| Exercise prompt |
Reproduce every line of the data, exactly and without its pictures.

[Stored items]
- - -

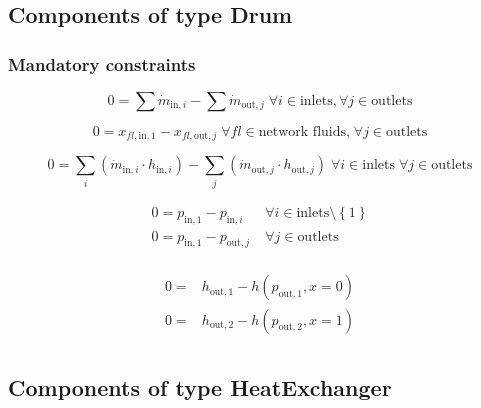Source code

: \subsection{Components of type Drum}

\subsubsection{Mandatory constraints}

\begin{equation}
\label{eq:Drum_mass_flow_constraints}
0 =\sum\dot{m}_{\mathrm{in},i}-\sum\dot{m}_{\mathrm{out},j}\;\forall i \in \text{inlets}, \forall j \in \text{outlets}
\end{equation}

\begin{equation}
\label{eq:Drum_fluid_constraints}
0 = x_{fl\mathrm{,in,1}} - x_{fl\mathrm{,out,}j}\; \forall fl \in \text{network fluids,} \; \forall j \in\text{outlets}
\end{equation}

\begin{equation}
\label{eq:Drum_energy_balance_constraints}
0=\sum_i\left(\dot{m}_{\mathrm{in,}i}\cdot h_{\mathrm{in,}i}\right) - \sum_j \left(\dot{m}_{\mathrm{out,}j} \cdot h_{\mathrm{out,}j} \right) \; \forall i \in \text{inlets} \;\forall j \in \text{outlets}
\end{equation}

\begin{equation}
\label{eq:Drum_pressure_constraints}
\begin{split}
0 = p_\mathrm{in,1} - p_{\mathrm{in,}i} & \; \forall i \in \text{inlets} \setminus \left\lbrace 1\right\rbrace\\
0 = p_\mathrm{in,1} - p_{\mathrm{out,}j} & \; \forall j \in \text{outlets}\\
\end{split}
\end{equation}

\begin{equation}
\label{eq:Drum_outlet_constraints}
\begin{split}
0 =&h_\mathrm{out,1} -h\left(p_\mathrm{out,1}, x=0\right)\\0 =&h_\mathrm{out,2} -h\left(p_\mathrm{out,2}, x=1\right)\\\end{split}
\end{equation}


\subsection{Components of type HeatExchanger}

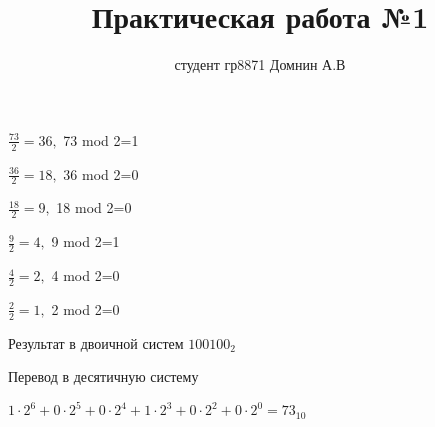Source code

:\documentclass[a4paper,11pt]{article}
\title{Практическая работа №1}
\author{студент гр8871 Домнин А.В }
\begin{document}
\maketitle
$
\frac {73}{2}=36,
$
 {73} mod {2}=1 

$
\frac {36}{2}=18,
$
 {36} mod {2}=0 

$
\frac {18}{2}=9,
$
 {18} mod {2}=0 

$
\frac {9}{2}=4,
$
 {9} mod {2}=1 

$
\frac {4}{2}=2,
$
 {4} mod {2}=0 

$
\frac {2}{2}=1,
$
 {2} mod {2}=0 

Результат в двоичной систем  
$100100_{2}$

Перевод в десятичную систему

$1\cdot2^6+0\cdot2^5+0\cdot2^4+1\cdot2^3+0\cdot2^2+0\cdot2^0=73_{10}$
\end{document}
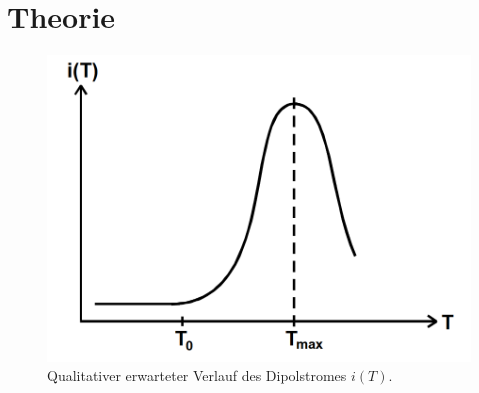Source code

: \section{Theorie}
\label{sec:Theorie}

\begin{figure}
  \includegraphics{./logos/Strom_theorie.PNG}
  \caption{Qualitativer erwarteter Verlauf des Dipolstromes $i(T)$.\cite{Anleitung}}
  \label{fig:strom-theo}
\end{figure}

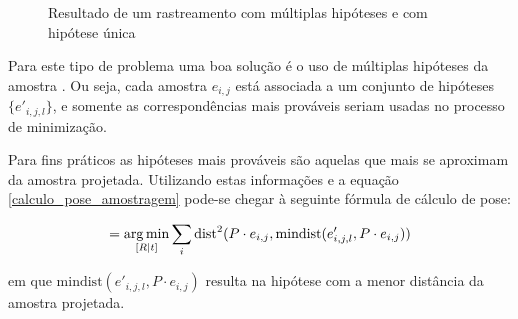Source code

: \begin{figure}[!ht]
	\centerline{
		\hfil
	}
	\caption{Resultado de um rastreamento com múltiplas hipóteses e com hipótese única}
\end{figure}

Para este tipo de problema uma boa solução é o uso de múltiplas hipóteses da amostra \cite{multiplas_hipoteses}. Ou seja, cada amostra $e_{i,j}$ está associada a um conjunto de hipóteses $\{e'_{i,j,l}\}$, e somente as correspondências mais prováveis seriam usadas no processo de minimização.

Para fins práticos as hipóteses mais prováveis são aquelas que mais se aproximam da amostra projetada. Utilizando estas informações e a equação \eqref{calculo_pose_amostragem} pode-se chegar à seguinte fórmula de cálculo de pose:

\begin{equation}
[R | t] = \argmin_{[R | t]} \sum_i \text{dist}^2(P \cdot e_{i,j}, \text{mindist}(e'_{i,j,l}, P \cdot e_{i,j}))
\end{equation}

em que $\text{mindist}(e'_{i,j,l}, P \cdot e_{i,j})$ resulta na hipótese com a menor distância da amostra projetada.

- - -

| Exercise output |
Source code

: \subsection{Components of type Drum}

\subsubsection{Mandatory constraints}

\begin{equation}
\label{eq:Drum_mass_flow_constraints}
0 =\sum\dot{m}_{\mathrm{in},i}-\sum\dot{m}_{\mathrm{out},j}\;\forall i \in \text{inlets}, \forall j \in \text{outlets}
\end{equation}

\begin{equation}
\label{eq:Drum_fluid_constraints}
0 = x_{fl\mathrm{,in,1}} - x_{fl\mathrm{,out,}j}\; \forall fl \in \text{network fluids,} \; \forall j \in\text{outlets}
\end{equation}

\begin{equation}
\label{eq:Drum_energy_balance_constraints}
0=\sum_i\left(\dot{m}_{\mathrm{in,}i}\cdot h_{\mathrm{in,}i}\right) - \sum_j \left(\dot{m}_{\mathrm{out,}j} \cdot h_{\mathrm{out,}j} \right) \; \forall i \in \text{inlets} \;\forall j \in \text{outlets}
\end{equation}

\begin{equation}
\label{eq:Drum_pressure_constraints}
\begin{split}
0 = p_\mathrm{in,1} - p_{\mathrm{in,}i} & \; \forall i \in \text{inlets} \setminus \left\lbrace 1\right\rbrace\\
0 = p_\mathrm{in,1} - p_{\mathrm{out,}j} & \; \forall j \in \text{outlets}\\
\end{split}
\end{equation}

\begin{equation}
\label{eq:Drum_outlet_constraints}
\begin{split}
0 =&h_\mathrm{out,1} -h\left(p_\mathrm{out,1}, x=0\right)\\0 =&h_\mathrm{out,2} -h\left(p_\mathrm{out,2}, x=1\right)\\\end{split}
\end{equation}


\subsection{Components of type HeatExchanger}

Source code

:\documentclass[a4paper,11pt]{article}
\title{Практическая работа №1}
\author{студент гр8871 Домнин А.В }
\begin{document}
\maketitle
$
\frac {73}{2}=36,
$
 {73} mod {2}=1 

$
\frac {36}{2}=18,
$
 {36} mod {2}=0 

$
\frac {18}{2}=9,
$
 {18} mod {2}=0 

$
\frac {9}{2}=4,
$
 {9} mod {2}=1 

$
\frac {4}{2}=2,
$
 {4} mod {2}=0 

$
\frac {2}{2}=1,
$
 {2} mod {2}=0 

Результат в двоичной систем  
$100100_{2}$

Перевод в десятичную систему

$1\cdot2^6+0\cdot2^5+0\cdot2^4+1\cdot2^3+0\cdot2^2+0\cdot2^0=73_{10}$
\end{document}
Source code

: \section{Theorie}
\label{sec:Theorie}

\begin{figure}
  \includegraphics{./logos/Strom_theorie.PNG}
  \caption{Qualitativer erwarteter Verlauf des Dipolstromes $i(T)$.\cite{Anleitung}}
  \label{fig:strom-theo}
\end{figure}

Source code

: \begin{figure}[!ht]
	\centerline{
		\hfil
	}
	\caption{Resultado de um rastreamento com múltiplas hipóteses e com hipótese única}
\end{figure}

Para este tipo de problema uma boa solução é o uso de múltiplas hipóteses da amostra \cite{multiplas_hipoteses}. Ou seja, cada amostra $e_{i,j}$ está associada a um conjunto de hipóteses $\{e'_{i,j,l}\}$, e somente as correspondências mais prováveis seriam usadas no processo de minimização.

Para fins práticos as hipóteses mais prováveis são aquelas que mais se aproximam da amostra projetada. Utilizando estas informações e a equação \eqref{calculo_pose_amostragem} pode-se chegar à seguinte fórmula de cálculo de pose:

\begin{equation}
[R | t] = \argmin_{[R | t]} \sum_i \text{dist}^2(P \cdot e_{i,j}, \text{mindist}(e'_{i,j,l}, P \cdot e_{i,j}))
\end{equation}

em que $\text{mindist}(e'_{i,j,l}, P \cdot e_{i,j})$ resulta na hipótese com a menor distância da amostra projetada.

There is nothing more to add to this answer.